Problem ->
The expected answer comprises all lines from the entries that contain the string "queries".

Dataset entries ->
=====
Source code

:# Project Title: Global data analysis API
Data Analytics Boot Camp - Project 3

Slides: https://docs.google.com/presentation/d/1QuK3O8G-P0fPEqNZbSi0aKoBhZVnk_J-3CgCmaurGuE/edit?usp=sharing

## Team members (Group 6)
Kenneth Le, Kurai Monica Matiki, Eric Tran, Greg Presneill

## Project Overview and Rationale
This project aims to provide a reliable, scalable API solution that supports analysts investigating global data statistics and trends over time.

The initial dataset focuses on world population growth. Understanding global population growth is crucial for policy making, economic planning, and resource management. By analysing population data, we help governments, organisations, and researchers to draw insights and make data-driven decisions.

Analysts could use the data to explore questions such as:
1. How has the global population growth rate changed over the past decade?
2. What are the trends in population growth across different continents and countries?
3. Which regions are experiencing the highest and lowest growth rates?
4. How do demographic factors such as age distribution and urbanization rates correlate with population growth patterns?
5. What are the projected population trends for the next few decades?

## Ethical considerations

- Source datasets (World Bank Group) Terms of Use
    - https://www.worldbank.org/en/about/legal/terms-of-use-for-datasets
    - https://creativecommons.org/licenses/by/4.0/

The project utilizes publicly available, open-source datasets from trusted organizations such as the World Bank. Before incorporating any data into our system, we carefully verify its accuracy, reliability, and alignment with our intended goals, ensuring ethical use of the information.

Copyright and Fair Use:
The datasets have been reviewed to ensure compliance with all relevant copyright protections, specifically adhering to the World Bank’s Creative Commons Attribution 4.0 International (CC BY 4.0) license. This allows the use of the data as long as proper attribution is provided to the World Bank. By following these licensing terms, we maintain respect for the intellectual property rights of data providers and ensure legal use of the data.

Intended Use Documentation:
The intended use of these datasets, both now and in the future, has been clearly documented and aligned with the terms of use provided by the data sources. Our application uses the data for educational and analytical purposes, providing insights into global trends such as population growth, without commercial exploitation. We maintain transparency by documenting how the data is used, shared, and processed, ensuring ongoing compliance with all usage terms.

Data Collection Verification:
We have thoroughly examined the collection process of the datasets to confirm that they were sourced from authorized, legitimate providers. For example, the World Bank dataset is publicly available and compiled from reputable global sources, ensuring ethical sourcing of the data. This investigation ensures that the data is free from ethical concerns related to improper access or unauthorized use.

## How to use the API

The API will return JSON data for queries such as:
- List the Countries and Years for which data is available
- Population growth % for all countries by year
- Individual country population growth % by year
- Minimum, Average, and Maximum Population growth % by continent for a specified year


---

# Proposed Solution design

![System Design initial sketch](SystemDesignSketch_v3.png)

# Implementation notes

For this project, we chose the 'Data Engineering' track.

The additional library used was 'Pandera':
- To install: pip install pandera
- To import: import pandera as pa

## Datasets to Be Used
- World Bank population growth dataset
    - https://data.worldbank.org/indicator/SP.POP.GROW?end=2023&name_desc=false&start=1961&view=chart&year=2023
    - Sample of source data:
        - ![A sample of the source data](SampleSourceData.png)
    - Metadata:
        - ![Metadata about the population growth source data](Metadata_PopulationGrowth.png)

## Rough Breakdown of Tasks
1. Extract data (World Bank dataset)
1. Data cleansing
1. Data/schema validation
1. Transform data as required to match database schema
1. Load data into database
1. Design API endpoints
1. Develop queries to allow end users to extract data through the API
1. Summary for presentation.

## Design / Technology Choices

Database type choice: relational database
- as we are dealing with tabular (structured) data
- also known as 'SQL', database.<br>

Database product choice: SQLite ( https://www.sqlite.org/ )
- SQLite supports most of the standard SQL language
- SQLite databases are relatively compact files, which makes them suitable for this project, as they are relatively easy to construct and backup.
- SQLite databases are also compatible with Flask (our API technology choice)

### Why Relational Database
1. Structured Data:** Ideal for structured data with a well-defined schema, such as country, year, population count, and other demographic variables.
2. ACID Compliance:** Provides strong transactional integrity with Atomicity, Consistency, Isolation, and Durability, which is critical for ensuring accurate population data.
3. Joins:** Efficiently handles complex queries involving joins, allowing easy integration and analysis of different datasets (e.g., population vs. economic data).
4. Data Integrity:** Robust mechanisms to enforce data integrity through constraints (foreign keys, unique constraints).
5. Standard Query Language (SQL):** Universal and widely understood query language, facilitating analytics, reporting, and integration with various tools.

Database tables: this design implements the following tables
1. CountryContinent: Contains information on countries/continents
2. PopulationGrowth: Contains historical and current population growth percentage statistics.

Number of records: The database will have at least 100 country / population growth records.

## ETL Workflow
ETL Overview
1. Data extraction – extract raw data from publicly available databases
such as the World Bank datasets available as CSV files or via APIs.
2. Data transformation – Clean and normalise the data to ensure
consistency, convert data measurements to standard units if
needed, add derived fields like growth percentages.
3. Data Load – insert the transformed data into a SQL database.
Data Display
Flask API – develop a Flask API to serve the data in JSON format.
=====
Response ->
The API will return JSON data for queries such as:
1. Develop queries to allow end users to extract data through the API
3. Joins:** Efficiently handles complex queries involving joins, allowing easy integration and analysis of different datasets (e.g., population vs. economic data).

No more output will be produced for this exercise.